ATTENTION: You may now file your Initial/Annual List and State Business License online at www.nvsilverflume.gov
IMPORTANT: READ ALL INSTRUCTIONS CAREFULLY BEFORE COMPLETING FORM.  TYPE or PRINT the following information on the Initial List and Registered Agent Form:
The NAME and ENTITY NUMBER of the entity EXACTLY as it is registered with this office.
The FILING PERIOD is the month and year of filing TO the month and year 12 months from that date. Example: if the entity date was 1/12/99 the filing period would be 1/1999 to 1/2000.
The names and addresses as required on the list should be entered in the boxes provided on the form.
If qualified for a statutory exemption from the State Business License, enter the applicable code in the area provided. If claiming exemption, a Declaration of Eligibility for State Business License Exemption must accompany initial list. Entities claiming exemption cannot file online.

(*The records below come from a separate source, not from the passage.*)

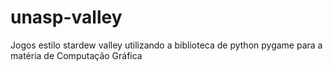 # unasp-valley
Jogos estilo stardew valley utilizando a biblioteca de python pygame para a matéria de Computação Gráfica
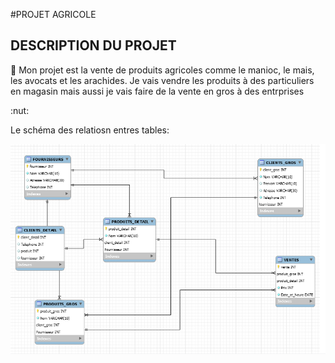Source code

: #PROJET AGRICOLE


## DESCRIPTION DU PROJET

:pushpin: Mon projet est la vente de produits agricoles comme le manioc, le mais, les avocats et les arachides. Je vais vendre les produits à des particuliers en magasin mais aussi je vais faire de la vente en gros à des entrprises


:nut:


Le schéma des relatiosn entres tables:

![îmage](images/eng.PNG)



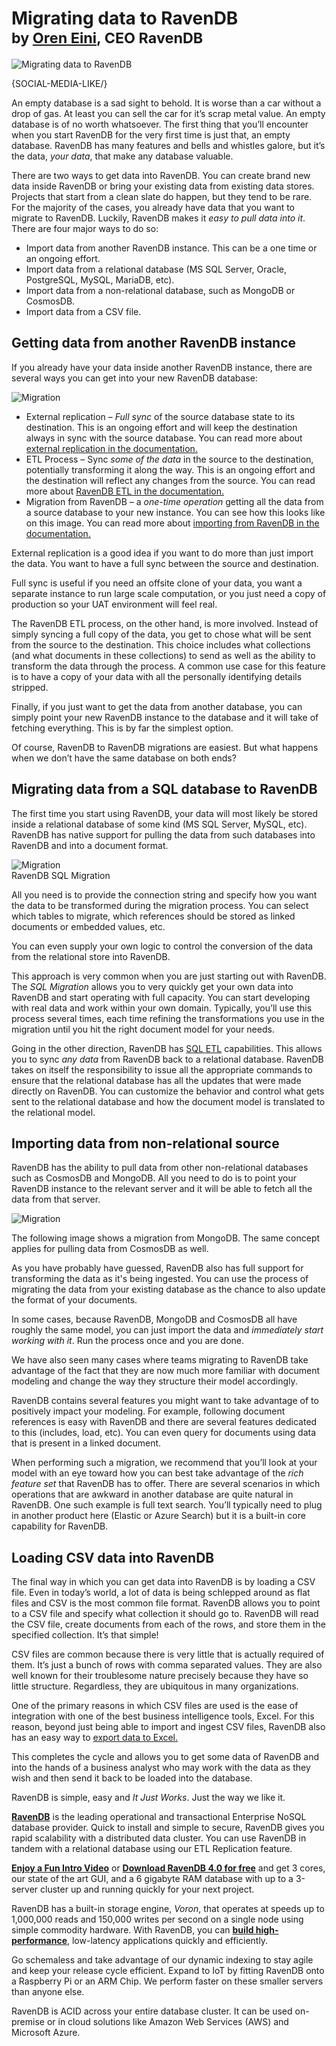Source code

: # Migrating data to RavenDB<br/><small>by <a href="mailto:ayende@hibernatingrhinos.com">Oren Eini</a>, CEO RavenDB</small>

![Migrating data to RavenDB](images/data-migration-from-cosmosdb-mongodb-sql-to-ravendb.png)

{SOCIAL-MEDIA-LIKE/}

An empty database is a sad sight to behold. It is worse than a car without a drop of gas. At least you can sell the car for it’s scrap metal value. An empty database is of no worth whatsoever. The first thing that you’ll encounter when you start RavenDB for the very first time is just that, an empty database. RavenDB has many features and bells and whistles galore, but it’s the data, <em>your data</em>, that make any database valuable.

There are two ways to get data into RavenDB. You can create brand new data inside RavenDB or bring your existing data from existing data stores. Projects that start from a clean slate do happen, but they tend to be rare. For the majority of the cases, you already have data that you want to migrate to RavenDB. Luckily, RavenDB makes it <em>easy to pull data into it</em>. There are four major ways to do so:

* Import data from another RavenDB instance. This can be a one time or an ongoing effort.
* Import data from a relational database (MS SQL Server, Oracle, PostgreSQL, MySQL, MariaDB, etc).
* Import data from a non-relational database, such as MongoDB or CosmosDB.
* Import data from a CSV file.

## Getting data from another RavenDB instance

If you already have your data inside another RavenDB instance, there are several ways you can get into your new RavenDB database:

<img class="floating-right img-responsive" alt="Migration" src="images/demo-migration.jpg" />

* External replication – <em>Full sync</em> of the source database state to its destination. This is an ongoing effort and will keep the destination always in sync with the source database. You can read more about 
[external replication in the documentation.](https://ravendb.net/docs/article-page/4.1/Csharp/studio/database/tasks/ongoing-tasks/external-replication-task)
* ETL Process – Sync <em>some of the data</em> in the source to the destination, potentially transforming it along the way. This is an ongoing effort and the destination will reflect any changes from the source. You can read more about 
[RavenDB ETL in the documentation.](https://ravendb.net/docs/article-page/4.1/csharp/studio/database/tasks/ongoing-tasks/ravendb-etl-task)
* Migration from RavenDB – a <em>one-time operation</em> getting all the data from a source database to your new instance. You can see how this looks like on this image. You can read more about [importing from RavenDB in the documentation.](https://ravendb.net/docs/article-page/4.1/csharp/migration/server/data-migration#how-to-live-import-data-from-a-running-instance?)

External replication is a good idea if you want to do more than just import the data. You want to have a full sync between the source and destination. 

Full sync is useful if you need an offsite clone of your data, you want a separate instance to run large scale computation, or you just need a copy of production so your UAT environment will feel real.

The RavenDB ETL process, on the other hand, is more involved. Instead of simply syncing a full copy of the data, you get to chose what will be sent from the source to the destination. This choice includes what collections (and what documents in these collections) to send as well as the ability to transform the data through the process. A common use case for this feature is to have a copy of your data with all the personally identifying details stripped. 

Finally, if you just want to get the data from another database, you can simply point your new RavenDB instance to the database and it will take of fetching everything. This is by far the simplest option. 

Of course, RavenDB to RavenDB migrations are easiest. But what happens when we don’t have the same database on both ends?

## Migrating data from a SQL database to RavenDB

The first time you start using RavenDB, your data will most likely be stored inside a relational database of some kind (MS SQL Server, MySQL, etc). RavenDB has native support for pulling the data from such databases into RavenDB and into a document format.

<div class="margin-bottom flex-vertical" style="align-items: center;">
    <div>
        <img style="margin:auto" class="img-responsive" alt="Migration" src="images/demo-migration-2.jpg" />
        <div class="caption">RavenDB SQL Migration</div>
    </div>
</div>

All you need is to provide the connection string and specify how you want the data to be transformed during the migration process. You can select which tables to migrate, which references should be stored as linked documents or embedded values, etc. 

You can even supply your own logic to control the conversion of the data from the relational store into RavenDB.

This approach is very common when you are just starting out with RavenDB. The <em>SQL Migration</em> allows you to very quickly get your own data into RavenDB and start operating with full capacity. You can start developing with real data and work within your own domain. Typically, you’ll use this process several times, each time refining the transformations you use in the migration until you hit the right document model for your needs.

Going in the other direction, RavenDB has [SQL ETL](https://ravendb.net/docs/article-page/4.0/csharp/server/ongoing-tasks/etl/sql) capabilities. This allows you to sync <em>any data</em> from RavenDB back to a relational database. RavenDB takes on itself the responsibility to issue all the appropriate commands to ensure that the relational database has all the updates that were made directly on RavenDB. You can customize the behavior and control what gets sent to the relational database and how the document model is translated to the relational model.

## Importing data from non-relational source

RavenDB has the ability to pull data from other non-relational databases such as CosmosDB and MongoDB. All you need to do is to point your RavenDB instance to the relevant server and it will be able to fetch all the data from that server.

<img class="floating-right img-responsive" alt="Migration" src="images/demo-migration-3.jpg" />

The following image shows a migration from MongoDB. The same concept applies for pulling data from CosmosDB as well. 

As you have probably have guessed, RavenDB also has full support for transforming the data as it's being ingested. You can use the process of migrating the data from your existing database as the chance to also update the format of your documents.

In some cases, because RavenDB, MongoDB and CosmosDB all have roughly the same model, you can just import the data and <em>immediately start working with it</em>. Run the process once and you are done. 

We have also seen many cases where teams migrating to RavenDB take advantage of the fact that they are now much more familiar with document modeling and change the way they structure their model accordingly.

RavenDB contains several features you might want to take advantage of to positively impact your modeling. For example, following document references is easy with RavenDB and there are several features dedicated to this (includes, load, etc). You can even query for documents using data that is present in a linked document. 

When performing such a migration, we recommend that you’ll look at your model with an eye toward how you can best take advantage of the <em>rich feature set</em> that RavenDB has to offer. There are several scenarios in which operations that are awkward in another database are quite natural in RavenDB. One such example is full text search. You’ll typically need to plug in another product here (Elastic or Azure Search) but it is a built-in core capability for RavenDB.

## Loading CSV data into RavenDB

The final way in which you can get data into RavenDB is by loading a CSV file. Even in today’s world, a lot of data is being schlepped around as flat files and CSV is the most common file format. RavenDB allows you to point to a CSV file and specify what collection it should go to. RavenDB will read the CSV file, create documents from each of the rows, and store them in the specified collection. It’s that simple!

CSV files are common because there is very little that is actually required of them. It’s just a bunch of rows with comma separated values. They are also well known for their troublesome nature precisely because they have so little structure. Regardless, they are ubiquitous in many organizations.

One of the primary reasons in which CSV files are used is the ease of integration with one of the best business intelligence tools, Excel. For this reason, beyond just being able to import and ingest CSV files, RavenDB also has an easy way to [export data to Excel.](https://ravendb.net/docs/article-page/4.1/Csharp/client-api/how-to/integrate-with-excel)

This completes the cycle and allows you to get some data of RavenDB and into the hands of a business analyst who may work with the data as they wish and then send it back to be loaded into the database.

RavenDB is simple, easy and <em>It Just Works</em>. Just the way we like it.

<div class="bottom-line">
    <p>
        <a href="http://ravendb.net/"><strong>RavenDB</strong></a> is the leading operational and transactional Enterprise NoSQL database provider. Quick to install and simple to secure, RavenDB gives you rapid scalability with a distributed data cluster. You can use RavenDB in tandem with a relational database using our ETL Replication feature.
    </p>
    <p>
        <a href="https://ravendb.net#play-video"><strong>Enjoy a Fun Intro Video</strong></a> or <a href="https://ravendb.net/downloads"><strong>Download RavenDB 4.0 for free</strong></a> and get 3 cores, our state of the art GUI, and a 6 gigabyte RAM database with up to a 3-server cluster up and running quickly for your next project.
    </p>
    <p>
        RavenDB has a built-in storage engine, <em>Voron</em>, that operates at speeds up to 1,000,000 reads and 150,000 writes per second on a single node using simple commodity hardware. With RavenDB, you can <a href="https://ravendb.net/features"><strong>build high-performance</strong></a>, low-latency applications quickly and efficiently.
    </p>
    <p>
        Go schemaless and take advantage of our dynamic indexing to stay agile and keep your release cycle efficient. Expand to IoT by fitting RavenDB onto a Raspberry Pi or an ARM Chip. We perform faster on these smaller servers than anyone else. 
    </p>
    <p>
        RavenDB is ACID across your entire database cluster. It can be used on-premise or in cloud solutions like Amazon Web Services (AWS) and Microsoft Azure.
    </p>
</div>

The SIGNATURE, including the signers title and date signed MUST be included in the areas provided at the bottom of the form. Signature may be that of an officer or equivalent or that of another person authorized by the entity to sign the list.
Completed FORM, FEES and applicable PENALTIES must be returned to the Secretary of State. Pursuant to NRS 225.085, all Initial and Annual Lists must be in the care, custody and control of the Secretary of State by the close of the business on the due date. Lists received after the due date will be returned unfiled, and will require any associated fees and penalties as a result of being late. Trackable delivery methods such as Express Mail, Federal Express, UPS Overnight may be acceptable if the package was guaranteed to be delivered on or before the due date yet failed to be timely delivered.
FILING FEES: The annual filing fee for corporations will be based on the amount represented by the total number of shares provided for in the articles. See fee schedule or contact our office. Annual lists for nonprofit corporations without shares are $25.00. Nonprofit corporations and corporations sole are not required to maintain a State Business License or pay the additional fee.
ADDITIONAL FORMS may be obtained on our website at www.nvsos.gov or by calling 775-684-5708.
FILE STAMPED COPIES: To receive one file stamped copy, please mark the appropriate check box on the list. Additional copies require $2.00 per page and appropriate order instructions.
CERTIFIED COPIES: To order a certified copy, enclose an additional $30.00 and appropriate instructions. A copy fee of $2.00 per page is required for each copy generated when ordering 2 or more certified copies.
EXPEDITE FEE: Filing may be expedited for an additional $125.00 fee for 24-hour service, $500.00 for 2-hour service and $1000.00 for 1-hour service.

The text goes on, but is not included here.